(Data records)
- Opening Delimiter -

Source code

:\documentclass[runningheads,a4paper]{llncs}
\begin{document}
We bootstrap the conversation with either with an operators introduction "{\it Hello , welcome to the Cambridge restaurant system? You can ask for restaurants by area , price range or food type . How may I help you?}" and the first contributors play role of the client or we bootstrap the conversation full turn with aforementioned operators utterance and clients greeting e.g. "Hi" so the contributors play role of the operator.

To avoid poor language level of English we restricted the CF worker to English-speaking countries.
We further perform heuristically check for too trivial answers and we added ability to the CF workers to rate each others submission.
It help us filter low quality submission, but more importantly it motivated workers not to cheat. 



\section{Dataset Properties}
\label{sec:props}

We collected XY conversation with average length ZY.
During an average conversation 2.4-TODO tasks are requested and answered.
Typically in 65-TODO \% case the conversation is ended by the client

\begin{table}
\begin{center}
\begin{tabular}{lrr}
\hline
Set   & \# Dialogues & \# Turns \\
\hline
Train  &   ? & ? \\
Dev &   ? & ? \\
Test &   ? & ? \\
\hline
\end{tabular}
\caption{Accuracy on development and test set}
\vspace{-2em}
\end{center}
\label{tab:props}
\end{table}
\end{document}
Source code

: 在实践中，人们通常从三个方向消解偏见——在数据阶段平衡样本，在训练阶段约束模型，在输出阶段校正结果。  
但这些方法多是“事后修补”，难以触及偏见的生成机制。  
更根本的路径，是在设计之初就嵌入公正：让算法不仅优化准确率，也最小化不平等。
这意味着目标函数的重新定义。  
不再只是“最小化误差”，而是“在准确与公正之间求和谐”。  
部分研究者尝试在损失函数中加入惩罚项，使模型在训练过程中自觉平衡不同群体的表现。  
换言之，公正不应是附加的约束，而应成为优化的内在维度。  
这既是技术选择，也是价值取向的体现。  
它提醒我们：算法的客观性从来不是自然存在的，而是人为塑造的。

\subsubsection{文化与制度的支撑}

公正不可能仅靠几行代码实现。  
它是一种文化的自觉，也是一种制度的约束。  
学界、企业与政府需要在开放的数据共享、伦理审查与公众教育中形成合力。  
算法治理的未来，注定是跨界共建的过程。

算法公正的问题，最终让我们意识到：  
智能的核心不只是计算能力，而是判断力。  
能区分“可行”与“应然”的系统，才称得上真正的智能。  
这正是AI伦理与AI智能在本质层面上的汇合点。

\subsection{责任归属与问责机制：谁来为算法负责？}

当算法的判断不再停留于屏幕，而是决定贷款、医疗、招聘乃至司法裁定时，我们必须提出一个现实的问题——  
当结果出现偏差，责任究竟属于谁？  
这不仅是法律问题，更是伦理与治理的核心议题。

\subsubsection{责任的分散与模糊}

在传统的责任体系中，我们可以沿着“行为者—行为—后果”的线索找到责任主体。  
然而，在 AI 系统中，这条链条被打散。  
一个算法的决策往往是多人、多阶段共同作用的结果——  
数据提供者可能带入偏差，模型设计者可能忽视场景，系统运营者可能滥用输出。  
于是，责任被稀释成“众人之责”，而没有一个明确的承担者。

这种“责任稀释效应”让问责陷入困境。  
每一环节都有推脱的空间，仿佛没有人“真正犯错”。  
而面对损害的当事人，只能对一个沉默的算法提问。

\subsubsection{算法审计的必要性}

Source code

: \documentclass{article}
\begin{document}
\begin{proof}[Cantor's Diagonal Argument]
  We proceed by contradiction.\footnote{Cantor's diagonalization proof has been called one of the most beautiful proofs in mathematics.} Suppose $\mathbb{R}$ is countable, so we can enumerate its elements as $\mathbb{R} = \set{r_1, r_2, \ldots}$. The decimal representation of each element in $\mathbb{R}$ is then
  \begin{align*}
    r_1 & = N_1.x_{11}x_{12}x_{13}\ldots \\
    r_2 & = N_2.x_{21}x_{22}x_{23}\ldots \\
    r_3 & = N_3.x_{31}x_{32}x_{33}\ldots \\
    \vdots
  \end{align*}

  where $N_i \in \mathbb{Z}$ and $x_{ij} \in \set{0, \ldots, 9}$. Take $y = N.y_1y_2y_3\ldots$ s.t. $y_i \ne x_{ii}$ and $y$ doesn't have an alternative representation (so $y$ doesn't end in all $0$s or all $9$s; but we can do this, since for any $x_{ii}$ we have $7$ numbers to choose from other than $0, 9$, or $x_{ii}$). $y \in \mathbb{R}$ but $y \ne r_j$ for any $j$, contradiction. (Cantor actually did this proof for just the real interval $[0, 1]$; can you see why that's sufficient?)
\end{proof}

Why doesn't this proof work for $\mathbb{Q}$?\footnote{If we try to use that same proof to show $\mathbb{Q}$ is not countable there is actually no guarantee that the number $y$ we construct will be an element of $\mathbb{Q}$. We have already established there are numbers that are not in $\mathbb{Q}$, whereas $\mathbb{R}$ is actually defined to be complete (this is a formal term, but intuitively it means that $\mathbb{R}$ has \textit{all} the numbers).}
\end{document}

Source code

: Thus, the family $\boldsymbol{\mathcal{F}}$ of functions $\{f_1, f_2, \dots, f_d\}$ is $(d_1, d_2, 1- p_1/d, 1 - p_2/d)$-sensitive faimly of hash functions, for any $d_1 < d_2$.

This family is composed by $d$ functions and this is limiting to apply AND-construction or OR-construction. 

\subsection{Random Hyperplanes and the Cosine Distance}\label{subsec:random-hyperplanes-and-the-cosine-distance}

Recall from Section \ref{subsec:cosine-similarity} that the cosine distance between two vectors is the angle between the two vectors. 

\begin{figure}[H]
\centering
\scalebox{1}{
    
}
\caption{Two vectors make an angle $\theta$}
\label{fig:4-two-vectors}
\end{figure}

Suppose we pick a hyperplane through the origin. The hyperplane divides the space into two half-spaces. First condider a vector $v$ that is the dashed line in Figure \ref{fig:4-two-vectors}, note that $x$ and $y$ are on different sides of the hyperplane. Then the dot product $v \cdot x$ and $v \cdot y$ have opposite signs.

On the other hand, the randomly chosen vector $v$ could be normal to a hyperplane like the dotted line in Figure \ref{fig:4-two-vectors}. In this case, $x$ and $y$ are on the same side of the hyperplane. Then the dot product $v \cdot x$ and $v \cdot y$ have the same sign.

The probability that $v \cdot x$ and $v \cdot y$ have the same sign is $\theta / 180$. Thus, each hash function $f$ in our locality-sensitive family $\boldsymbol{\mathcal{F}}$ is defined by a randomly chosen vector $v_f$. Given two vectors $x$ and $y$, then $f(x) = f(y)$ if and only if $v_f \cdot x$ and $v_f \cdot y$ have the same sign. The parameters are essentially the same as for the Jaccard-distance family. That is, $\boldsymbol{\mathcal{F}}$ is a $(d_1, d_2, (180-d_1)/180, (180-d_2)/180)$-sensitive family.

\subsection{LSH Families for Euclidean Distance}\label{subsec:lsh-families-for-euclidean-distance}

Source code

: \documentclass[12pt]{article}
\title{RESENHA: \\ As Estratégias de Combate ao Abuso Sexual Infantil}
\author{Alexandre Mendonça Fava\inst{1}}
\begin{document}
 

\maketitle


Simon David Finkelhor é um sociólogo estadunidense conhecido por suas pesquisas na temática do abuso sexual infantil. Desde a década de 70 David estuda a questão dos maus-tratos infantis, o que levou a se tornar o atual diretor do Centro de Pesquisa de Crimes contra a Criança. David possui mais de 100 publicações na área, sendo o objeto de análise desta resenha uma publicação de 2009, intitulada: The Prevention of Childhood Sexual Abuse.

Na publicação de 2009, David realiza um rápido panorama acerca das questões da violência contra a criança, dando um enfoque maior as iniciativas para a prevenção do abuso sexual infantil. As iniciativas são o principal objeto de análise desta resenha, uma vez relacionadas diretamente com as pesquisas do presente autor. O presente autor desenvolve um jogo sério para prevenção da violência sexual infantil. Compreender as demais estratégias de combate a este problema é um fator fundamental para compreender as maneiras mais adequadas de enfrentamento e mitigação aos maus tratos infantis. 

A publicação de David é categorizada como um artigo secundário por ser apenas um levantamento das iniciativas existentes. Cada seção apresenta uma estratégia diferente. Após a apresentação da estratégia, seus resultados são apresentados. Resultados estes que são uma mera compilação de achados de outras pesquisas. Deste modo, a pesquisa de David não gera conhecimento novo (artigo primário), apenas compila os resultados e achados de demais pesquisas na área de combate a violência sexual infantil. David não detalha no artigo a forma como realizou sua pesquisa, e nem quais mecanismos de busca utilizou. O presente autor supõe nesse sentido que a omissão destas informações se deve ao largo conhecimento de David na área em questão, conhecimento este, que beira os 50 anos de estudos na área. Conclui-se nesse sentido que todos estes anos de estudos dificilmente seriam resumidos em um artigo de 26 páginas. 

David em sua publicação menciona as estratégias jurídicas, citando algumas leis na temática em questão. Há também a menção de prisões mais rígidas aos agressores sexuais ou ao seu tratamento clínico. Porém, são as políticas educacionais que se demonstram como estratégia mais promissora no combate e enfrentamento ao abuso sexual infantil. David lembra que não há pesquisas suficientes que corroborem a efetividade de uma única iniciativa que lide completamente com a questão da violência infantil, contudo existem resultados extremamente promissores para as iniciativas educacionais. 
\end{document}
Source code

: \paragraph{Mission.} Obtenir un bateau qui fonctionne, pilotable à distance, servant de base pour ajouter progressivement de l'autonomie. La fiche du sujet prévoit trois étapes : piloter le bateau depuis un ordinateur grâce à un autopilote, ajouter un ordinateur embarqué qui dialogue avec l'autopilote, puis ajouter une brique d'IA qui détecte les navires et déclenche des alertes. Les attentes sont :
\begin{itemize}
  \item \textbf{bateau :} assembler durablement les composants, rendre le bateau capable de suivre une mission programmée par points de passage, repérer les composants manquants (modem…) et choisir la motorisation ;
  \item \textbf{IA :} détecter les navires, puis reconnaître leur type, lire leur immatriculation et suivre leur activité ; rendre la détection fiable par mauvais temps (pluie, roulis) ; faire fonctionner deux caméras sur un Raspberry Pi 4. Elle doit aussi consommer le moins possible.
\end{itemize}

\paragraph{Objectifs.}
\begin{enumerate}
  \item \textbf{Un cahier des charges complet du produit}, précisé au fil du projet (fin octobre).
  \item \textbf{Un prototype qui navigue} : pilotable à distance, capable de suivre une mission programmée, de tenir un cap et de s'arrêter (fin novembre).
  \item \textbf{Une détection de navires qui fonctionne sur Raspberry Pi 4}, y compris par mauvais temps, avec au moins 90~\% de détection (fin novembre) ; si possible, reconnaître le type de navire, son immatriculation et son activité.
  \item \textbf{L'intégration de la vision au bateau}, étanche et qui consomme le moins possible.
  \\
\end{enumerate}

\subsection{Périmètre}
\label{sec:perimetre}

- Closing Delimiter -

What the task asks :: Lines after the one containing "We bootstrap the conversation with" are not wanted; repeat exactly each line above from the first up to and including it.

Result for this task ::
Source code

:\documentclass[runningheads,a4paper]{llncs}
\begin{document}
We bootstrap the conversation with either with an operators introduction "{\it Hello , welcome to the Cambridge restaurant system? You can ask for restaurants by area , price range or food type . How may I help you?}" and the first contributors play role of the client or we bootstrap the conversation full turn with aforementioned operators utterance and clients greeting e.g. "Hi" so the contributors play role of the operator.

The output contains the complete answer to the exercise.